Objective: G-protein-coupled receptor (GPCR) kinases (GRKs) abrogate GPCR signaling by promoting receptor desensitization and internalization. Accumulating evidence suggests that GRK2 represents an important regulator of GPCR-mediated effects on systemic glucose metabolism, obesity, and insulin resistance. Despite the key role of the liver in maintaining euglycemia, the potential metabolic relevance of hepatic GRK2 has yet to be examined. Thus, the goal of this study was to explore the potential role of hepatic GRK2 in maintaining glucose homeostasis and other key metabolic functions.

Methods: To address this question, we generated mice that showed a ∼90% reduction in GRK2 protein expression selectively in hepatocytes (Hep-GRK2-KO mice) and subjected these mice, together with their control littermates, to systematic metabolic phenotyping studies.

Results: We found that Hep-GRK2-KO mice maintained on regular chow did not differ significantly from their control littermates in glycemia, glucose tolerance, insulin sensitivity, in vivo gluconeogenesis, and glucagon-induced hyperglycemia. We obtained similar findings when we analyzed Hep-GRK2-KO mice and control littermates consuming an obesogenic high-fat diet. Likewise, plasma levels of insulin, glucagon, free fatty acids, and ketone bodies remained unaffected by the lack of hepatocyte GRK2. The same was true when we examined the expression levels of key genes regulating hepatic glucose and fatty acid metabolism.

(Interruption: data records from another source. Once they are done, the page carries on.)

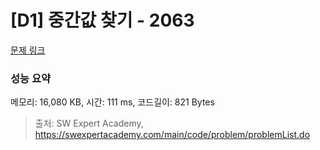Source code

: # [D1] 중간값 찾기 - 2063 

[문제 링크](https://swexpertacademy.com/main/code/problem/problemDetail.do?contestProbId=AV5QPsXKA2UDFAUq) 

### 성능 요약

메모리: 16,080 KB, 시간: 111 ms, 코드길이: 821 Bytes



> 출처: SW Expert Academy, https://swexpertacademy.com/main/code/problem/problemList.do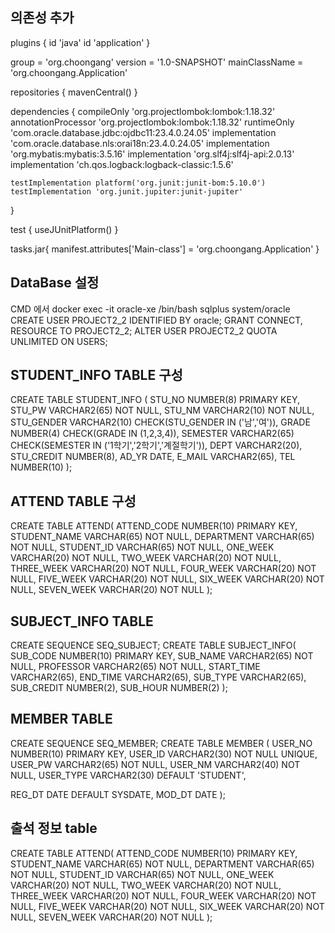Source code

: ## 의존성 추가

plugins {
id 'java'
id 'application'
}

group = 'org.choongang'
version = '1.0-SNAPSHOT'
mainClassName = 'org.choongang.Application'

repositories {
mavenCentral()
}

dependencies {
compileOnly 'org.projectlombok:lombok:1.18.32'
annotationProcessor 'org.projectlombok:lombok:1.18.32'
runtimeOnly 'com.oracle.database.jdbc:ojdbc11:23.4.0.24.05'
implementation 'com.oracle.database.nls:orai18n:23.4.0.24.05'
implementation 'org.mybatis:mybatis:3.5.16'
implementation 'org.slf4j:slf4j-api:2.0.13'
implementation 'ch.qos.logback:logback-classic:1.5.6'

    testImplementation platform('org.junit:junit-bom:5.10.0')
    testImplementation 'org.junit.jupiter:junit-jupiter'
}

test {
useJUnitPlatform()
}

tasks.jar{
manifest.attributes['Main-class'] = 'org.choongang.Application'
}
## DataBase 설정
CMD 에서
docker exec -it oracle-xe /bin/bash
sqlplus system/oracle
CREATE USER PROJECT2_2 IDENTIFIED BY oracle;
GRANT CONNECT, RESOURCE TO PROJECT2_2;
ALTER USER PROJECT2_2 QUOTA UNLIMITED ON USERS;

## STUDENT_INFO TABLE 구성
CREATE TABLE STUDENT_INFO (
STU_NO NUMBER(8) PRIMARY KEY,
STU_PW VARCHAR2(65) NOT NULL,
STU_NM VARCHAR2(10) NOT NULL,
STU_GENDER VARCHAR2(10) CHECK(STU_GENDER IN ('남','여')),
GRADE NUMBER(4) CHECK(GRADE IN (1,2,3,4)),
SEMESTER VARCHAR2(65) CHECK(SEMESTER IN ('1학기','2학기','계절학기')),
DEPT VARCHAR2(20),
STU_CREDIT NUMBER(8),
AD_YR DATE,
E_MAIL VARCHAR2(65),
TEL NUMBER(10)
);

## ATTEND TABLE 구성
CREATE TABLE ATTEND(
ATTEND_CODE NUMBER(10) PRIMARY KEY,
STUDENT_NAME VARCHAR(65) NOT NULL,
DEPARTMENT VARCHAR(65) NOT NULL,
STUDENT_ID VARCHAR(65) NOT NULL,
ONE_WEEK VARCHAR(20) NOT NULL,
TWO_WEEK VARCHAR(20) NOT NULL,
THREE_WEEK VARCHAR(20) NOT NULL,
FOUR_WEEK VARCHAR(20) NOT NULL,
FIVE_WEEK VARCHAR(20) NOT NULL,
SIX_WEEK VARCHAR(20) NOT NULL,
SEVEN_WEEK VARCHAR(20) NOT NULL
);  

## SUBJECT_INFO TABLE 
CREATE SEQUENCE SEQ_SUBJECT;
CREATE TABLE SUBJECT_INFO(
SUB_CODE NUMBER(10) PRIMARY KEY,
SUB_NAME VARCHAR2(65) NOT NULL,
PROFESSOR VARCHAR2(65) NOT NULL,
START_TIME VARCHAR2(65),
END_TIME VARCHAR2(65),
SUB_TYPE VARCHAR2(65),
SUB_CREDIT NUMBER(2),
SUB_HOUR NUMBER(2)
);

## MEMBER TABLE
CREATE SEQUENCE SEQ_MEMBER;
CREATE TABLE MEMBER (
USER_NO NUMBER(10) PRIMARY KEY,
USER_ID VARCHAR2(30) NOT NULL UNIQUE,
USER_PW VARCHAR2(65) NOT NULL,
USER_NM VARCHAR2(40) NOT NULL,
USER_TYPE VARCHAR2(30) DEFAULT 'STUDENT',


REG_DT DATE DEFAULT SYSDATE,
MOD_DT DATE
);

## 출석 정보 table
CREATE TABLE ATTEND(
ATTEND_CODE NUMBER(10) PRIMARY KEY,
STUDENT_NAME VARCHAR(65) NOT NULL,
DEPARTMENT VARCHAR(65) NOT NULL,
STUDENT_ID VARCHAR(65) NOT NULL,
ONE_WEEK VARCHAR(20) NOT NULL,
TWO_WEEK VARCHAR(20) NOT NULL,
THREE_WEEK VARCHAR(20) NOT NULL,
FOUR_WEEK VARCHAR(20) NOT NULL,
FIVE_WEEK VARCHAR(20) NOT NULL,
SIX_WEEK VARCHAR(20) NOT NULL,
SEVEN_WEEK VARCHAR(20) NOT NULL
);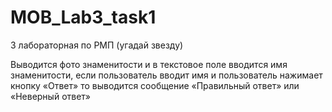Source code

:# MOB_Lab3_task1
3 лабораторная по РМП (угадай звезду)

Выводится фото знаменитости и в текстовое поле вводится имя знаменитости, если пользователь вводит имя и пользователь нажимает кнопку «Ответ» то выводится сообщение «Правильный ответ» или  «Неверный ответ» 
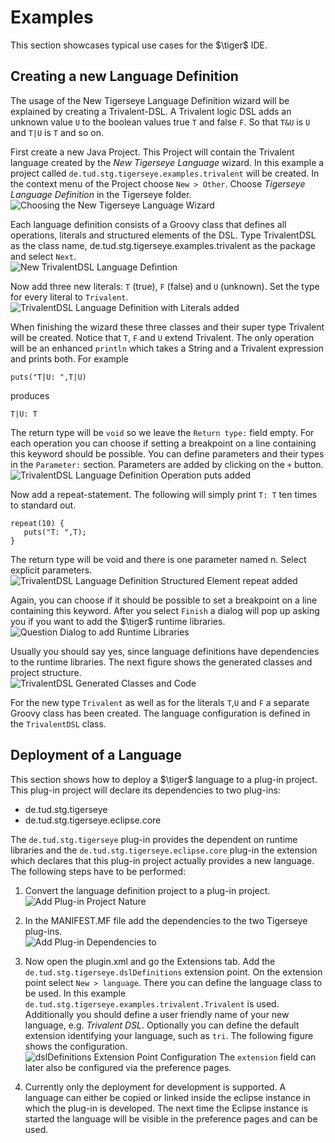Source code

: # Examples

This section showcases typical use cases for the $\tiger$ IDE.

## Creating a new Language Definition

The usage of the New Tigerseye Language Definition wizard will be
explained by creating a Trivalent-DSL. A Trivalent logic DSL adds an
unknown value `U` to the boolean values true `T` and false `F`. So that
`T&U` is `U` and `T|U` is `T` and so on.

First create a new Java Project. This Project will contain the Trivalent
language created by the *New Tigerseye Language* wizard. In this example
a project called `de.tud.stg.tigerseye.examples.trivalent` will be
created. In the context menu of the Project choose `New > Other`. Choose
*Tigerseye Language Definition* in the Tigerseye folder.\
![Choosing the New Tigerseye Language
Wizard](../pics/new_tigesreye_language.png "Choosing the New Tigerseye Language Wizard")

Each language definition consists of a Groovy class that defines all
operations, literals and structured elements of the DSL. Type
TrivalentDSL as the class name, de.tud.stg.tigerseye.examples.trivalent
as the package and select `Next`.\
![New TrivalentDSL Language
Defintion](../pics/example_newlang_newlangclass.png "New TrivalentDSL Language Defintion")

Now add three new literals: `T` (true), `F` (false) and `U` (unknown).
Set the type for every literal to `Trivalent`.\
![TrivalentDSL Language Definition with Literals
added](../pics/example_newlang_literalsadded.png)

When finishing the wizard these three classes and their super type
Trivalent will be created. Notice that `T`, `F` and `U` extend
Trivalent. The only operation will be an enhanced `println` which takes
a String and a Trivalent expression and prints both. For example

    puts("T|U: ",T|U)

produces

    T|U: T

The return type will be `void` so we leave the `Return type:` field
empty. For each operation you can choose if setting a breakpoint on a
line containing this keyword should be possible. You can define
parameters and their types in the `Parameter:` section. Parameters are
added by clicking on the `+` button.\
![TrivalentDSL Language Definition Operation puts
added](../pics/example_newlang_operationadded.png "TrivalentDSL Language Definition Operation puts added")

Now add a repeat-statement. The following will simply print `T: T` ten
times to standard out.

    repeat(10) {
       puts("T: ",T);
    }

The return type will be void and there is one parameter named n. Select
explicit parameters.\
![TrivalentDSL Language Definition Structured Element repeat
added](../pics/example_newlang_structuredelementadded.png)

Again, you can choose if it should be possible to set a breakpoint on a
line containing this keyword. After you select `Finish` a dialog will
pop up asking you if you want to add the $\tiger$ runtime libraries.\
![Question Dialog to add Runtime
Libraries](../pics/example_newlang_addruntime.png)

Usually you should say yes, since language definitions have dependencies
to the runtime libraries. The next figure shows the generated classes and project structure.\
![TrivalentDSL Generated Classes and
Code](../pics/example_newlang_generatedcode.png)

For the new type `Trivalent` as well as for the literals `T`,`U` and `F`
a separate Groovy class has been created. The language configuration is
defined in the `TrivalentDSL` class.

## Deployment of a Language

This section shows how to deploy a $\tiger$ language to a plug-in
project. This plug-in project will declare its dependencies to two
plug-ins:

-   de.tud.stg.tigerseye
-   de.tud.stg.tigerseye.eclipse.core

The `de.tud.stg.tigerseye` plug-in provides the dependent on runtime
libraries and the `de.tud.stg.tigerseye.eclipse.core` plug-in the
extension which declares that this plug-in project actually provides a
new language. The following steps have to be performed:

1.  Convert the language definition project to a plug-in project.\
     ![Add Plug-in Project
    Nature](../pics/example_deploy_converttoplugin.png)

2.  In the MANIFEST.MF file add the dependencies to the two Tigerseye
    plug-ins.\
     ![Add Plug-in Dependencies
    to](../pics/example_deploy_addplugindependencies.png)

3.  Now open the plugin.xml and go the Extensions tab. Add the
    `de.tud.stg.tigerseye.dslDefinitions` extension point. On the
    extension point select `New > language`. There you can define the
    language class to be used. In this example 
    `de.tud.stg.tigerseye.examples.trivalent.Trivalent` is used. Additionally you
    should define a user friendly name of your new language, e.g.
    *Trivalent DSL*. Optionally you can define the default extension
    identifying your language, such as `tri`. The following figure shows
    the configuration.\
     ![dslDefinitions Extension Point
    Configuration](../pics/example_deploy_extensionpoint.png) The
    `extension` field can later also be configured via the preference pages.

4.  Currently only the deployment for development is supported. A language
    can either be copied or linked inside the eclipse instance in which
    the plug-in is developed. The next time the Eclipse instance is
    started the language will be visible in the preference pages and can
    be used.

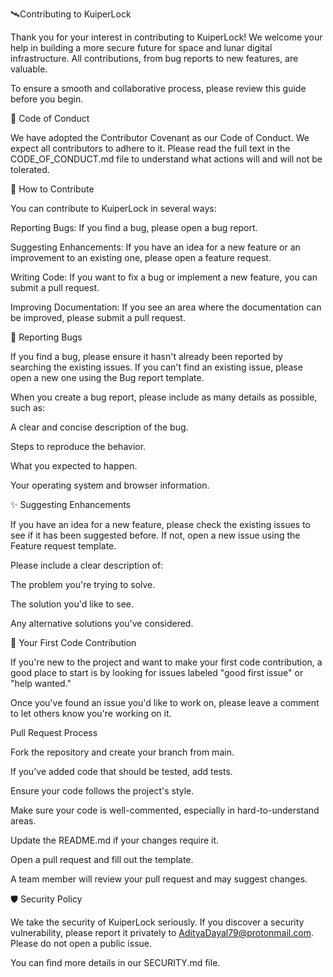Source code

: 🛰Contributing to KuiperLock

Thank you for your interest in contributing to KuiperLock! We welcome your help in building a more secure future for space and lunar digital infrastructure. All contributions, from bug reports to new features, are valuable.

To ensure a smooth and collaborative process, please review this guide before you begin.

🤝 Code of Conduct

We have adopted the Contributor Covenant as our Code of Conduct. We expect all contributors to adhere to it. Please read the full text in the CODE_OF_CONDUCT.md file to understand what actions will and will not be tolerated.

📣 How to Contribute

You can contribute to KuiperLock in several ways:

Reporting Bugs: If you find a bug, please open a bug report.

Suggesting Enhancements: If you have an idea for a new feature or an improvement to an existing one, please open a feature request.

Writing Code: If you want to fix a bug or implement a new feature, you can submit a pull request.

Improving Documentation: If you see an area where the documentation can be improved, please submit a pull request.

🐛 Reporting Bugs

If you find a bug, please ensure it hasn't already been reported by searching the existing issues. If you can't find an existing issue, please open a new one using the Bug report template.

When you create a bug report, please include as many details as possible, such as:

A clear and concise description of the bug.

Steps to reproduce the behavior.

What you expected to happen.

Your operating system and browser information.

✨ Suggesting Enhancements

If you have an idea for a new feature, please check the existing issues to see if it has been suggested before. If not, open a new issue using the Feature request template.

Please include a clear description of:

The problem you're trying to solve.

The solution you'd like to see.

Any alternative solutions you've considered.

🚀 Your First Code Contribution

If you're new to the project and want to make your first code contribution, a good place to start is by looking for issues labeled "good first issue" or "help wanted."

Once you've found an issue you'd like to work on, please leave a comment to let others know you're working on it.

Pull Request Process

Fork the repository and create your branch from main.

If you've added code that should be tested, add tests.

Ensure your code follows the project's style.

Make sure your code is well-commented, especially in hard-to-understand areas.

Update the README.md if your changes require it.

Open a pull request and fill out the template.

A team member will review your pull request and may suggest changes.

🛡️ Security Policy

We take the security of KuiperLock seriously. If you discover a security vulnerability, please report it privately to AdityaDayal79@protonmail.com. Please do not open a public issue.

You can find more details in our SECURITY.md file.







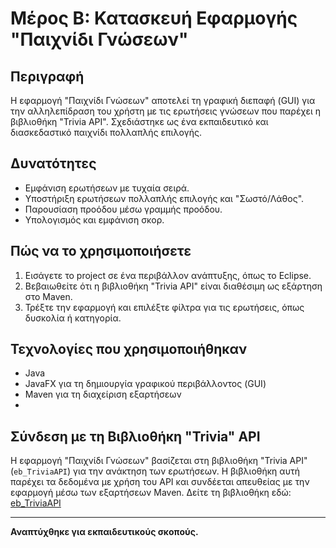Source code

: # Μέρος Β: Κατασκευή Εφαρμογής "Παιχνίδι Γνώσεων"

## Περιγραφή
Η εφαρμογή "Παιχνίδι Γνώσεων" αποτελεί τη γραφική διεπαφή (GUI) για την αλληλεπίδραση του χρήστη με τις ερωτήσεις γνώσεων που παρέχει η βιβλιοθήκη "Trivia API". Σχεδιάστηκε ως ένα εκπαιδευτικό και διασκεδαστικό παιχνίδι πολλαπλής επιλογής.

## Δυνατότητες
- Εμφάνιση ερωτήσεων με τυχαία σειρά.
- Υποστήριξη ερωτήσεων πολλαπλής επιλογής και "Σωστό/Λάθος".
- Παρουσίαση προόδου μέσω γραμμής προόδου.
- Υπολογισμός και εμφάνιση σκορ.

## Πώς να το χρησιμοποιήσετε
1. Εισάγετε το project σε ένα περιβάλλον ανάπτυξης, όπως το Eclipse.
2. Βεβαιωθείτε ότι η βιβλιοθήκη "Trivia API" είναι διαθέσιμη ως εξάρτηση στο Maven.
3. Τρέξτε την εφαρμογή και επιλέξτε φίλτρα για τις ερωτήσεις, όπως δυσκολία ή κατηγορία.

## Τεχνολογίες που χρησιμοποιήθηκαν
- Java
- JavaFX για τη δημιουργία γραφικού περιβάλλοντος (GUI)
- Maven για τη διαχείριση εξαρτήσεων
- 
## Σύνδεση με τη Βιβλιοθήκη "Trivia" API
Η εφαρμογή "Παιχνίδι Γνώσεων" βασίζεται στη βιβλιοθήκη "Trivia API" (`eb_TriviaAPI`) για την ανάκτηση των ερωτήσεων. Η βιβλιοθήκη αυτή παρέχει τα δεδομένα με χρήση του API και συνδέεται απευθείας με την εφαρμογή μέσω των εξαρτήσεων Maven.
Δείτε τη βιβλιοθήκη εδώ: [eb_TriviaAPI](https://github.com/ebairachtari/eb_TriviaAPI)

---
**Αναπτύχθηκε για εκπαιδευτικούς σκοπούς.**  
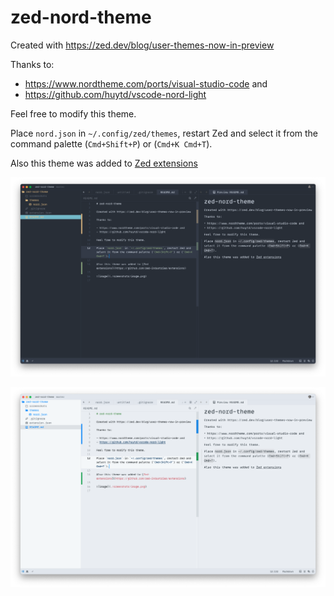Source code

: # zed-nord-theme

Created with https://zed.dev/blog/user-themes-now-in-preview

Thanks to:

- https://www.nordtheme.com/ports/visual-studio-code and
- https://github.com/huytd/vscode-nord-light

Feel free to modify this theme.

Place `nord.json` in `~/.config/zed/themes`, restart Zed and select it from the command palette (`Cmd+Shift+P`) or (`Cmd+K Cmd+T`).

Also this theme was added to [Zed extensions](https://github.com/zed-industries/extensions)

![image](screenshots/nord-dark.png)

![image](screenshots/nord-light.png)
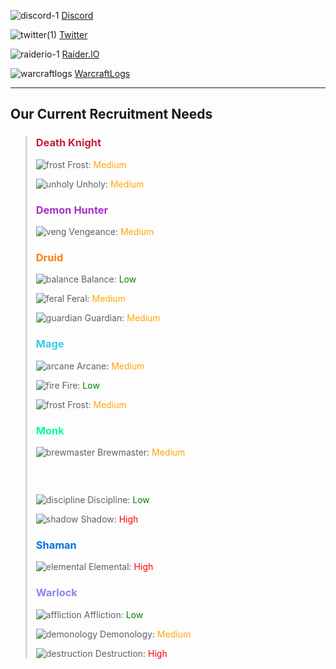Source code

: ![discord-1](https://user-images.githubusercontent.com/6531393/124417398-e9b1f780-dd0d-11eb-96c6-562c6afd9c32.png) [Discord](https://discord.gg/tna)

![twitter(1)](https://user-images.githubusercontent.com/6531393/124417740-b1f77f80-dd0e-11eb-8fbe-32ad30a2b047.png) [Twitter](https://twitter.com/tna_guild)

![raiderio-1](https://user-images.githubusercontent.com/6531393/124417413-f1719c00-dd0d-11eb-9562-85c802728329.png) [Raider.IO](https://raider.io/tna)

![warcraftlogs](https://user-images.githubusercontent.com/6531393/124417760-b885f700-dd0e-11eb-9415-547ea5f4dc85.png) [WarcraftLogs](https://www.warcraftlogs.com/guild/id/582297)

---

## Our Current Recruitment Needs
> ### <span style="color: #C41E3A">Death Knight</span>
> ![frost](https://user-images.githubusercontent.com/6531393/124419082-b2454a00-dd11-11eb-8f35-da276367f23c.png) Frost: <span style="color: orange">Medium</span>
> 
> ![unholy](https://user-images.githubusercontent.com/6531393/124419090-b6716780-dd11-11eb-8104-3dc6ef8854b8.png) Unholy: <span style="color: orange">Medium</span>
> 
> ### <span style="color: #A330C9">Demon Hunter</span>
> ![veng](https://user-images.githubusercontent.com/6531393/124419947-65627300-dd13-11eb-9ae0-5cf387c70cbb.png) Vengeance: <span style="color: orange">Medium</span>
> 
> ### <span style="color: #FF7C0A">Druid</span>
> ![balance](https://user-images.githubusercontent.com/6531393/124419149-d56ff980-dd11-11eb-8318-22798f2cd40d.png) Balance: <span style="color: green">Low</span>
> 
> ![feral](https://user-images.githubusercontent.com/6531393/124419156-d9038080-dd11-11eb-8c14-4ed453078d65.png) Feral: <span style="color: orange">Medium</span>
> 
> ![guardian](https://user-images.githubusercontent.com/6531393/124419175-ddc83480-dd11-11eb-804c-25c8490e3aa7.png) Guardian: <span style="color: orange">Medium</span>
> 
> ### <span style="color: #3FC7EB">Mage</span>
> ![arcane](https://user-images.githubusercontent.com/6531393/124419213-ee78aa80-dd11-11eb-91f7-061f38fa8e44.png) Arcane: <span style="color: orange">Medium</span>
>
> ![fire](https://user-images.githubusercontent.com/6531393/124419214-ee78aa80-dd11-11eb-97a2-0948701e21e1.png) Fire: <span style="color: green">Low</span>
>
> ![frost](https://user-images.githubusercontent.com/6531393/124419216-ee78aa80-dd11-11eb-8805-dd7909f6fd10.png) Frost: <span style="color: orange">Medium</span>
>
> ### <span style="color: #00FF98">Monk</span>
> ![brewmaster](https://user-images.githubusercontent.com/6531393/124419267-ffc1b700-dd11-11eb-97de-30005e3ea029.png) Brewmaster: <span style="color: orange">Medium</span>
>
> ### <span style="color: #FFFFFF">Priest</span>
> ![discipline](https://user-images.githubusercontent.com/6531393/124419312-136d1d80-dd12-11eb-95f0-a9a46b84935d.png) Discipline: <span style="color: green">Low</span>
>
> ![shadow](https://user-images.githubusercontent.com/6531393/124419318-1700a480-dd12-11eb-8799-079c5f7fbcc8.png) Shadow: <span style="color: red">High</span>
>
> ### <span style="color: #0070DD">Shaman</span>
> ![elemental](https://user-images.githubusercontent.com/6531393/124419424-48797000-dd12-11eb-88a1-e10ee071999c.png) Elemental: <span style="color: red">High</span>
>
> ### <span style="color: #8788EE">Warlock</span>
> ![affliction](https://user-images.githubusercontent.com/6531393/124419435-4fa07e00-dd12-11eb-8243-55dcbace19bb.png) Affliction: <span style="color: green">Low</span>
> 
> ![demonology](https://user-images.githubusercontent.com/6531393/124419438-529b6e80-dd12-11eb-958a-ad9698b26284.png) Demonology: <span style="color: orange">Medium</span>
> 
> ![destruction](https://user-images.githubusercontent.com/6531393/124419443-56c78c00-dd12-11eb-90b7-fea78ef30780.png) Destruction: <span style="color: red">High</span>

<style type="text/css">
  blockquote {
    border-left: 3px solid #DBDBDB;
  }
</style>

<script src="http://code.jquery.com/jquery-1.4.2.min.js"></script>

<script> 
    document.getElementById("header").remove();
    document.getElementsByClassName("credits left")[0].remove();
    document.getElementsByClassName("credits right")[0].remove();
</script>
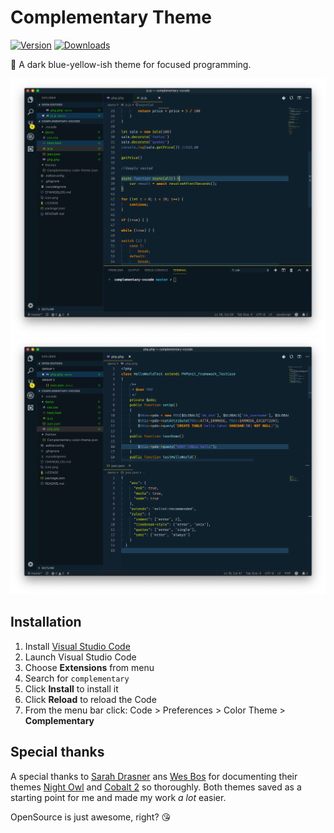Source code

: # Complementary Theme

[![Version](https://vsmarketplacebadge.apphb.com/version/philippnowinski.complementary.svg
)](https://marketplace.visualstudio.com/items?itemName=philippnowinski.complementary)
[![Downloads](https://vsmarketplacebadge.apphb.com/version-short/philippnowinski.complementary.svg
)](https://marketplace.visualstudio.com/items?itemName=philippnowinski.complementary)

💪 A dark blue-yellow-ish theme for focused programming.

![Preview](screenshot-1.png)
![Preview](screenshot-2.png)

## Installation

1.  Install [Visual Studio Code](https://code.visualstudio.com/)
2.  Launch Visual Studio Code
3.  Choose **Extensions** from menu
4.  Search for `complementary`
5.  Click **Install** to install it
6.  Click **Reload** to reload the Code
7.  From the menu bar click: Code > Preferences > Color Theme > **Complementary**

## Special thanks

A special thanks to [Sarah Drasner](https://twitter.com/sarah_edo) ans [Wes Bos](https://twitter.com/wesbos) for documenting their themes [Night Owl](https://github.com/sdras/night-owl-vscode-theme) and [Cobalt 2](https://github.com/wesbos/cobalt2-vscode) so thoroughly. Both themes saved as a starting point for me and made my work *a lot* easier.

OpenSource is just awesome, right? 😘
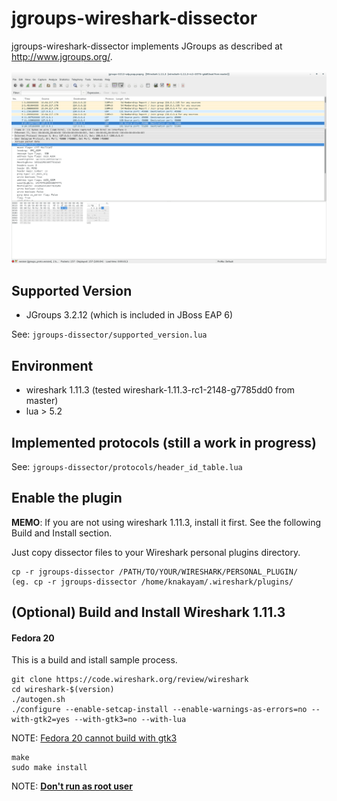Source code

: jgroups-wireshark-dissector
===========================

jgroups-wireshark-dissector implements JGroups as described at http://www.jgroups.org/.

![Screen Sample](/demo/screenshot/wireshark-jgroups-dissector-sample-screenshot.png)

Supported Version
---------------------------
* JGroups 3.2.12 (which is included in JBoss EAP 6)

See: `jgroups-dissector/supported_version.lua`


Environment
--------------------------
* wireshark 1.11.3 (tested wireshark-1.11.3-rc1-2148-g7785dd0 from master)
* lua > 5.2


Implemented protocols (still a work in progress)
--------------------------
See: `jgroups-dissector/protocols/header_id_table.lua`


Enable the plugin
--------------------------

**MEMO**: If you are not using wireshark 1.11.3, install it first. See the following Build and Install section.

Just copy dissector files to your Wireshark personal plugins directory.

    cp -r jgroups-dissector /PATH/TO/YOUR/WIRESHARK/PERSONAL_PLUGIN/
    (eg. cp -r jgroups-dissector /home/knakayam/.wireshark/plugins/

(Optional) Build and Install Wireshark 1.11.3
--------------------------

#### Fedora 20

This is a build and istall sample process.

    git clone https://code.wireshark.org/review/wireshark
    cd wireshark-$(version)
    ./autogen.sh
    ./configure --enable-setcap-install --enable-warnings-as-errors=no --with-gtk2=yes --with-gtk3=no --with-lua

NOTE: [Fedora 20 cannot build with gtk3](http://www.wireshark.org/lists/wireshark-dev/201312/msg00233.html)

    make
    sudo make install

NOTE: [**Don't run as root user** ](https://blog.wireshark.org/2010/02/running-wireshark-as-you/)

Conclusion: In summary, our data suggest that hepatocyte GRK2 is dispensable for systemic glucose homeostasis and other key metabolic functions in both lean and obese mice. This finding suggests that drug development efforts aimed at inhibiting GRK2 to improve impaired glucose homeostasis and insulin sensitivity need to focus on other metabolically important tissues.

Keywords: G protein-coupled receptor; Glucose tolerance; Knockout mice; Liver; Metabolism.